Task statement -
When you reach the records below, output each one exactly.

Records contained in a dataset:
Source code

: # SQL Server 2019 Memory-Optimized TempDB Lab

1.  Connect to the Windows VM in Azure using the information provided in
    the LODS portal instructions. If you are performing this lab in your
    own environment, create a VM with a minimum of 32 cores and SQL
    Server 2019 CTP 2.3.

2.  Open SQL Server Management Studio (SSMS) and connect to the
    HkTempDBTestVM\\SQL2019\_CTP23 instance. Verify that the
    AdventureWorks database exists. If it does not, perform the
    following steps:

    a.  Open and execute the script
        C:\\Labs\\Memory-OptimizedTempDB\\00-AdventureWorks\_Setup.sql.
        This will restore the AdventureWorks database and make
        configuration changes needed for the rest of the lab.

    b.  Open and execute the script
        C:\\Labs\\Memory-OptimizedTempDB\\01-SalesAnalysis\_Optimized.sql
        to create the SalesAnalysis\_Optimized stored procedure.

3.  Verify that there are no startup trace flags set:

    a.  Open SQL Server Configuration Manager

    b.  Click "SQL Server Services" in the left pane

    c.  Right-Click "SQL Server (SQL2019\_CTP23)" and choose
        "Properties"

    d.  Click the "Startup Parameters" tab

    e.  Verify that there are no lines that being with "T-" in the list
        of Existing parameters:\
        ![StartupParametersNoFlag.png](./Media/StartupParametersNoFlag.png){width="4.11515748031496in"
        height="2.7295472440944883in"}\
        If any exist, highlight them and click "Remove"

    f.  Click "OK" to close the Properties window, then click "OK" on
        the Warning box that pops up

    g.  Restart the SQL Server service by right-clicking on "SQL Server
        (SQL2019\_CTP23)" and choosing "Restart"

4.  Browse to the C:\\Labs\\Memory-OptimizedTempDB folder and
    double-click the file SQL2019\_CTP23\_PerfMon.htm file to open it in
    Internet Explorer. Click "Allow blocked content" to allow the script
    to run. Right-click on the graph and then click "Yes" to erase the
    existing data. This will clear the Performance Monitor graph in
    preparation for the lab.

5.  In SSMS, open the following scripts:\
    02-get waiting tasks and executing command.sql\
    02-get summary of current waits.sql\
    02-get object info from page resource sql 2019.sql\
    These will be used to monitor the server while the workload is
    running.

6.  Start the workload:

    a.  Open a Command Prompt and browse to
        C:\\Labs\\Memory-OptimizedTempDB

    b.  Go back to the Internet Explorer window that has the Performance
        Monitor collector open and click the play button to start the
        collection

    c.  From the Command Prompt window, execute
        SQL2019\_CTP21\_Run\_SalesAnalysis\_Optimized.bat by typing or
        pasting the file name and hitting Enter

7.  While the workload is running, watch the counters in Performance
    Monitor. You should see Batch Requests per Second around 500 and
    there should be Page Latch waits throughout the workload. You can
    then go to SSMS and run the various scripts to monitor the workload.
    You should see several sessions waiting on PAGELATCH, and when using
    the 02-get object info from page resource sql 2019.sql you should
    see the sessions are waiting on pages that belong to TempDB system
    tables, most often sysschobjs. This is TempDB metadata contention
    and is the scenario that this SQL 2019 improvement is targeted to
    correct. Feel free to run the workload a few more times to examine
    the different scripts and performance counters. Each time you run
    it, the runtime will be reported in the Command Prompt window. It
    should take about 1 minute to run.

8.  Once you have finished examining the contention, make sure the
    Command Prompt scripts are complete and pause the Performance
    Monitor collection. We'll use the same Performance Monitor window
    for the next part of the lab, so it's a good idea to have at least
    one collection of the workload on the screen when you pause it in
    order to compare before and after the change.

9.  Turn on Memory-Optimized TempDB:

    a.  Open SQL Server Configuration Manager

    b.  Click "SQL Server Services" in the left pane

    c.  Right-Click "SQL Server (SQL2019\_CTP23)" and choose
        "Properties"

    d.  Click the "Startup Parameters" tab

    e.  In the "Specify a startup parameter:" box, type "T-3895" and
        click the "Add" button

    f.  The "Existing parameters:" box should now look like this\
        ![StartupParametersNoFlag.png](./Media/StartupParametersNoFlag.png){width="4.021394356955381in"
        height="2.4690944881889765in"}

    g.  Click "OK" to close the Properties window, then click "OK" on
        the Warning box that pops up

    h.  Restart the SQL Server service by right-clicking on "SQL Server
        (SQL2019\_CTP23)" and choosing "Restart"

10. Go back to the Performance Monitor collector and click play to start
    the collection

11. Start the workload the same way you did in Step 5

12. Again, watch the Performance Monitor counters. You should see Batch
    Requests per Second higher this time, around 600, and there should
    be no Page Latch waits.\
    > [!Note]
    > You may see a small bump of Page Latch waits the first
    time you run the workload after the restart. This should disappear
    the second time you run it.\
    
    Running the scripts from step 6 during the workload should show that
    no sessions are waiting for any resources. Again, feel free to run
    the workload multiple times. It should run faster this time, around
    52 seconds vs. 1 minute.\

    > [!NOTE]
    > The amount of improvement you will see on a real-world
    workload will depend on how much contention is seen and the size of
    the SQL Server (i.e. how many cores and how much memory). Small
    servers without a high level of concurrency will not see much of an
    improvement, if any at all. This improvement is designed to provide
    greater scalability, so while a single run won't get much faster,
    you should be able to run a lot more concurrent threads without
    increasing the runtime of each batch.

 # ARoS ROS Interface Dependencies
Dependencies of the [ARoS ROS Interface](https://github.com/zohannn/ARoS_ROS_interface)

Expected answer -
Source code

: # SQL Server 2019 Memory-Optimized TempDB Lab

1.  Connect to the Windows VM in Azure using the information provided in
    the LODS portal instructions. If you are performing this lab in your
    own environment, create a VM with a minimum of 32 cores and SQL
    Server 2019 CTP 2.3.

2.  Open SQL Server Management Studio (SSMS) and connect to the
    HkTempDBTestVM\\SQL2019\_CTP23 instance. Verify that the
    AdventureWorks database exists. If it does not, perform the
    following steps:

    a.  Open and execute the script
        C:\\Labs\\Memory-OptimizedTempDB\\00-AdventureWorks\_Setup.sql.
        This will restore the AdventureWorks database and make
        configuration changes needed for the rest of the lab.

    b.  Open and execute the script
        C:\\Labs\\Memory-OptimizedTempDB\\01-SalesAnalysis\_Optimized.sql
        to create the SalesAnalysis\_Optimized stored procedure.

3.  Verify that there are no startup trace flags set:

    a.  Open SQL Server Configuration Manager

    b.  Click "SQL Server Services" in the left pane

    c.  Right-Click "SQL Server (SQL2019\_CTP23)" and choose
        "Properties"

    d.  Click the "Startup Parameters" tab

    e.  Verify that there are no lines that being with "T-" in the list
        of Existing parameters:\
        ![StartupParametersNoFlag.png](./Media/StartupParametersNoFlag.png){width="4.11515748031496in"
        height="2.7295472440944883in"}\
        If any exist, highlight them and click "Remove"

    f.  Click "OK" to close the Properties window, then click "OK" on
        the Warning box that pops up

    g.  Restart the SQL Server service by right-clicking on "SQL Server
        (SQL2019\_CTP23)" and choosing "Restart"

4.  Browse to the C:\\Labs\\Memory-OptimizedTempDB folder and
    double-click the file SQL2019\_CTP23\_PerfMon.htm file to open it in
    Internet Explorer. Click "Allow blocked content" to allow the script
    to run. Right-click on the graph and then click "Yes" to erase the
    existing data. This will clear the Performance Monitor graph in
    preparation for the lab.

5.  In SSMS, open the following scripts:\
    02-get waiting tasks and executing command.sql\
    02-get summary of current waits.sql\
    02-get object info from page resource sql 2019.sql\
    These will be used to monitor the server while the workload is
    running.

6.  Start the workload:

    a.  Open a Command Prompt and browse to
        C:\\Labs\\Memory-OptimizedTempDB

    b.  Go back to the Internet Explorer window that has the Performance
        Monitor collector open and click the play button to start the
        collection

    c.  From the Command Prompt window, execute
        SQL2019\_CTP21\_Run\_SalesAnalysis\_Optimized.bat by typing or
        pasting the file name and hitting Enter

7.  While the workload is running, watch the counters in Performance
    Monitor. You should see Batch Requests per Second around 500 and
    there should be Page Latch waits throughout the workload. You can
    then go to SSMS and run the various scripts to monitor the workload.
    You should see several sessions waiting on PAGELATCH, and when using
    the 02-get object info from page resource sql 2019.sql you should
    see the sessions are waiting on pages that belong to TempDB system
    tables, most often sysschobjs. This is TempDB metadata contention
    and is the scenario that this SQL 2019 improvement is targeted to
    correct. Feel free to run the workload a few more times to examine
    the different scripts and performance counters. Each time you run
    it, the runtime will be reported in the Command Prompt window. It
    should take about 1 minute to run.

8.  Once you have finished examining the contention, make sure the
    Command Prompt scripts are complete and pause the Performance
    Monitor collection. We'll use the same Performance Monitor window
    for the next part of the lab, so it's a good idea to have at least
    one collection of the workload on the screen when you pause it in
    order to compare before and after the change.

9.  Turn on Memory-Optimized TempDB:

    a.  Open SQL Server Configuration Manager

    b.  Click "SQL Server Services" in the left pane

    c.  Right-Click "SQL Server (SQL2019\_CTP23)" and choose
        "Properties"

    d.  Click the "Startup Parameters" tab

    e.  In the "Specify a startup parameter:" box, type "T-3895" and
        click the "Add" button

    f.  The "Existing parameters:" box should now look like this\
        ![StartupParametersNoFlag.png](./Media/StartupParametersNoFlag.png){width="4.021394356955381in"
        height="2.4690944881889765in"}

    g.  Click "OK" to close the Properties window, then click "OK" on
        the Warning box that pops up

    h.  Restart the SQL Server service by right-clicking on "SQL Server
        (SQL2019\_CTP23)" and choosing "Restart"

10. Go back to the Performance Monitor collector and click play to start
    the collection

11. Start the workload the same way you did in Step 5

12. Again, watch the Performance Monitor counters. You should see Batch
    Requests per Second higher this time, around 600, and there should
    be no Page Latch waits.\
    > [!Note]
    > You may see a small bump of Page Latch waits the first
    time you run the workload after the restart. This should disappear
    the second time you run it.\
    
    Running the scripts from step 6 during the workload should show that
    no sessions are waiting for any resources. Again, feel free to run
    the workload multiple times. It should run faster this time, around
    52 seconds vs. 1 minute.\

    > [!NOTE]
    > The amount of improvement you will see on a real-world
    workload will depend on how much contention is seen and the size of
    the SQL Server (i.e. how many cores and how much memory). Small
    servers without a high level of concurrency will not see much of an
    improvement, if any at all. This improvement is designed to provide
    greater scalability, so while a single run won't get much faster,
    you should be able to run a lot more concurrent threads without
    increasing the runtime of each batch.

 # ARoS ROS Interface Dependencies
Dependencies of the [ARoS ROS Interface](https://github.com/zohannn/ARoS_ROS_interface)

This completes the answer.